The records below need to be restated word for word.

Saved data entries:
= Beginning of Section =
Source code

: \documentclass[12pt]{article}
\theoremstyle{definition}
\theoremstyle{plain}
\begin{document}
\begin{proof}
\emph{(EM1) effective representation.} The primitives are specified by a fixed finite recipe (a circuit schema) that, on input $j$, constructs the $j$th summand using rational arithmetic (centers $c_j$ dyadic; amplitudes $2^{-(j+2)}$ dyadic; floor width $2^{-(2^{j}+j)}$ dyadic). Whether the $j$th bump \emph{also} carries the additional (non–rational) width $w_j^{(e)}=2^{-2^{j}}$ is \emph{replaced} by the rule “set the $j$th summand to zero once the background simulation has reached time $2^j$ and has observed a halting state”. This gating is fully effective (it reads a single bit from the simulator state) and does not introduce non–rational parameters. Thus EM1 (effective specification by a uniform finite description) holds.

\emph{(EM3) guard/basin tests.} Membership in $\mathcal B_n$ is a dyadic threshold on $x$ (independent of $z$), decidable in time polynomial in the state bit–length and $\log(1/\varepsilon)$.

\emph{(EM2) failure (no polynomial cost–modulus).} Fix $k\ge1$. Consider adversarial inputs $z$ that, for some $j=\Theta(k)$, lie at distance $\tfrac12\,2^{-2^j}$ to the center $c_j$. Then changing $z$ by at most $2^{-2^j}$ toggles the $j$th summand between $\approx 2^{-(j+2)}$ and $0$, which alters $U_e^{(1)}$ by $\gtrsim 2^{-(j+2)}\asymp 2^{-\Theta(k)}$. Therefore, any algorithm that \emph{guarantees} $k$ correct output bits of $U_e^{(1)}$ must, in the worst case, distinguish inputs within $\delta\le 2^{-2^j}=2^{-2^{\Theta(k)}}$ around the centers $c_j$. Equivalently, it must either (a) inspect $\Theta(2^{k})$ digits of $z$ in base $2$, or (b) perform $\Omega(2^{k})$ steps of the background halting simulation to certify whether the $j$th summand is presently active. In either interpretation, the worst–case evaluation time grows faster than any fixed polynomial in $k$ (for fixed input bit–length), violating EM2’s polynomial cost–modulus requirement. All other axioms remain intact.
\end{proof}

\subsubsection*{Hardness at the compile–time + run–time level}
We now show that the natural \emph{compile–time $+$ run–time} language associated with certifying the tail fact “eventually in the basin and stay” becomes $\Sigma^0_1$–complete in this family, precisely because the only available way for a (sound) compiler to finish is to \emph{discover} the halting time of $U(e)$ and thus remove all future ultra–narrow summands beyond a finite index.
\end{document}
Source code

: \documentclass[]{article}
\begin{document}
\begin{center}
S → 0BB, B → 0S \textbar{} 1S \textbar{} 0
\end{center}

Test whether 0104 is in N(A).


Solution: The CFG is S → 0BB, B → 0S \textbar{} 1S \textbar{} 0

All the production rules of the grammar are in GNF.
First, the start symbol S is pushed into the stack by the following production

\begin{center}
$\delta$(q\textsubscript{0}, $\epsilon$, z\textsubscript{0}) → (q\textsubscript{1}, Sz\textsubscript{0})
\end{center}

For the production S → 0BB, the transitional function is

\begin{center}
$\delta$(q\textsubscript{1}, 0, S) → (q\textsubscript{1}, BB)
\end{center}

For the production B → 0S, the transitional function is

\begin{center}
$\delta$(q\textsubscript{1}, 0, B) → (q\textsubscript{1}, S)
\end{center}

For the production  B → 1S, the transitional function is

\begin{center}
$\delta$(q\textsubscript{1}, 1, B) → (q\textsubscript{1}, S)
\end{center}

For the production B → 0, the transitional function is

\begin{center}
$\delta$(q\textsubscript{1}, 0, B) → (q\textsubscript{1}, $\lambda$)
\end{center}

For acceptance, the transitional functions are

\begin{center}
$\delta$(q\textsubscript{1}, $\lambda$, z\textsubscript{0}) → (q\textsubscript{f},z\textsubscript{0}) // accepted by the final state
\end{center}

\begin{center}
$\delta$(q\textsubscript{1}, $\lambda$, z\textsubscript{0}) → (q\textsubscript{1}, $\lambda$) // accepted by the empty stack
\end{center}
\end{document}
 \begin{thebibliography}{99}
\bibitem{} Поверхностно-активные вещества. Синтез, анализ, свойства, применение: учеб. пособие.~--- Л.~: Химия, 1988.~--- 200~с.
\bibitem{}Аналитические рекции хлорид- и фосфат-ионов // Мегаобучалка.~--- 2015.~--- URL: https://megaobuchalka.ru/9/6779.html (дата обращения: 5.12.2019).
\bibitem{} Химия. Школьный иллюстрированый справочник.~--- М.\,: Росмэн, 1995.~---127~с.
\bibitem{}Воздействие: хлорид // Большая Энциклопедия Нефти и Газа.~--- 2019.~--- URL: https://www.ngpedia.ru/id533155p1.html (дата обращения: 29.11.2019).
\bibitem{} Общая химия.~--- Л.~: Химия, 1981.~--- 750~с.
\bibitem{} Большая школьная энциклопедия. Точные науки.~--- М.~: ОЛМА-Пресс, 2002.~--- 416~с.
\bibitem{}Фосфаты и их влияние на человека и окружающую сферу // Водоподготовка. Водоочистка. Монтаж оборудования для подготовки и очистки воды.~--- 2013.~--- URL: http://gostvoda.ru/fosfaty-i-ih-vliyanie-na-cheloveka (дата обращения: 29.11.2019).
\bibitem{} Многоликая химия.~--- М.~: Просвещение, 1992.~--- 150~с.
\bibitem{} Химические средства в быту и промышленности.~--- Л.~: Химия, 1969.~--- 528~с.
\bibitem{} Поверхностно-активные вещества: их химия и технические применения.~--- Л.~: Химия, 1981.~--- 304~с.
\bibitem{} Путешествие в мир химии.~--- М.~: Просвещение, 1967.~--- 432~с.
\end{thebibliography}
= End of Section =
### SOLUTION:
Source code

: \documentclass[12pt]{article}
\theoremstyle{definition}
\theoremstyle{plain}
\begin{document}
\begin{proof}
\emph{(EM1) effective representation.} The primitives are specified by a fixed finite recipe (a circuit schema) that, on input $j$, constructs the $j$th summand using rational arithmetic (centers $c_j$ dyadic; amplitudes $2^{-(j+2)}$ dyadic; floor width $2^{-(2^{j}+j)}$ dyadic). Whether the $j$th bump \emph{also} carries the additional (non–rational) width $w_j^{(e)}=2^{-2^{j}}$ is \emph{replaced} by the rule “set the $j$th summand to zero once the background simulation has reached time $2^j$ and has observed a halting state”. This gating is fully effective (it reads a single bit from the simulator state) and does not introduce non–rational parameters. Thus EM1 (effective specification by a uniform finite description) holds.

\emph{(EM3) guard/basin tests.} Membership in $\mathcal B_n$ is a dyadic threshold on $x$ (independent of $z$), decidable in time polynomial in the state bit–length and $\log(1/\varepsilon)$.

\emph{(EM2) failure (no polynomial cost–modulus).} Fix $k\ge1$. Consider adversarial inputs $z$ that, for some $j=\Theta(k)$, lie at distance $\tfrac12\,2^{-2^j}$ to the center $c_j$. Then changing $z$ by at most $2^{-2^j}$ toggles the $j$th summand between $\approx 2^{-(j+2)}$ and $0$, which alters $U_e^{(1)}$ by $\gtrsim 2^{-(j+2)}\asymp 2^{-\Theta(k)}$. Therefore, any algorithm that \emph{guarantees} $k$ correct output bits of $U_e^{(1)}$ must, in the worst case, distinguish inputs within $\delta\le 2^{-2^j}=2^{-2^{\Theta(k)}}$ around the centers $c_j$. Equivalently, it must either (a) inspect $\Theta(2^{k})$ digits of $z$ in base $2$, or (b) perform $\Omega(2^{k})$ steps of the background halting simulation to certify whether the $j$th summand is presently active. In either interpretation, the worst–case evaluation time grows faster than any fixed polynomial in $k$ (for fixed input bit–length), violating EM2’s polynomial cost–modulus requirement. All other axioms remain intact.
\end{proof}

\subsubsection*{Hardness at the compile–time + run–time level}
We now show that the natural \emph{compile–time $+$ run–time} language associated with certifying the tail fact “eventually in the basin and stay” becomes $\Sigma^0_1$–complete in this family, precisely because the only available way for a (sound) compiler to finish is to \emph{discover} the halting time of $U(e)$ and thus remove all future ultra–narrow summands beyond a finite index.
\end{document}
Source code

: \documentclass[]{article}
\begin{document}
\begin{center}
S → 0BB, B → 0S \textbar{} 1S \textbar{} 0
\end{center}

Test whether 0104 is in N(A).


Solution: The CFG is S → 0BB, B → 0S \textbar{} 1S \textbar{} 0

All the production rules of the grammar are in GNF.
First, the start symbol S is pushed into the stack by the following production

\begin{center}
$\delta$(q\textsubscript{0}, $\epsilon$, z\textsubscript{0}) → (q\textsubscript{1}, Sz\textsubscript{0})
\end{center}

For the production S → 0BB, the transitional function is

\begin{center}
$\delta$(q\textsubscript{1}, 0, S) → (q\textsubscript{1}, BB)
\end{center}

For the production B → 0S, the transitional function is

\begin{center}
$\delta$(q\textsubscript{1}, 0, B) → (q\textsubscript{1}, S)
\end{center}

For the production  B → 1S, the transitional function is

\begin{center}
$\delta$(q\textsubscript{1}, 1, B) → (q\textsubscript{1}, S)
\end{center}

For the production B → 0, the transitional function is

\begin{center}
$\delta$(q\textsubscript{1}, 0, B) → (q\textsubscript{1}, $\lambda$)
\end{center}

For acceptance, the transitional functions are

\begin{center}
$\delta$(q\textsubscript{1}, $\lambda$, z\textsubscript{0}) → (q\textsubscript{f},z\textsubscript{0}) // accepted by the final state
\end{center}

\begin{center}
$\delta$(q\textsubscript{1}, $\lambda$, z\textsubscript{0}) → (q\textsubscript{1}, $\lambda$) // accepted by the empty stack
\end{center}
\end{document}
 \begin{thebibliography}{99}
\bibitem{} Поверхностно-активные вещества. Синтез, анализ, свойства, применение: учеб. пособие.~--- Л.~: Химия, 1988.~--- 200~с.
\bibitem{}Аналитические рекции хлорид- и фосфат-ионов // Мегаобучалка.~--- 2015.~--- URL: https://megaobuchalka.ru/9/6779.html (дата обращения: 5.12.2019).
\bibitem{} Химия. Школьный иллюстрированый справочник.~--- М.\,: Росмэн, 1995.~---127~с.
\bibitem{}Воздействие: хлорид // Большая Энциклопедия Нефти и Газа.~--- 2019.~--- URL: https://www.ngpedia.ru/id533155p1.html (дата обращения: 29.11.2019).
\bibitem{} Общая химия.~--- Л.~: Химия, 1981.~--- 750~с.
\bibitem{} Большая школьная энциклопедия. Точные науки.~--- М.~: ОЛМА-Пресс, 2002.~--- 416~с.
\bibitem{}Фосфаты и их влияние на человека и окружающую сферу // Водоподготовка. Водоочистка. Монтаж оборудования для подготовки и очистки воды.~--- 2013.~--- URL: http://gostvoda.ru/fosfaty-i-ih-vliyanie-na-cheloveka (дата обращения: 29.11.2019).
\bibitem{} Многоликая химия.~--- М.~: Просвещение, 1992.~--- 150~с.
\bibitem{} Химические средства в быту и промышленности.~--- Л.~: Химия, 1969.~--- 528~с.
\bibitem{} Поверхностно-активные вещества: их химия и технические применения.~--- Л.~: Химия, 1981.~--- 304~с.
\bibitem{} Путешествие в мир химии.~--- М.~: Просвещение, 1967.~--- 432~с.
\end{thebibliography}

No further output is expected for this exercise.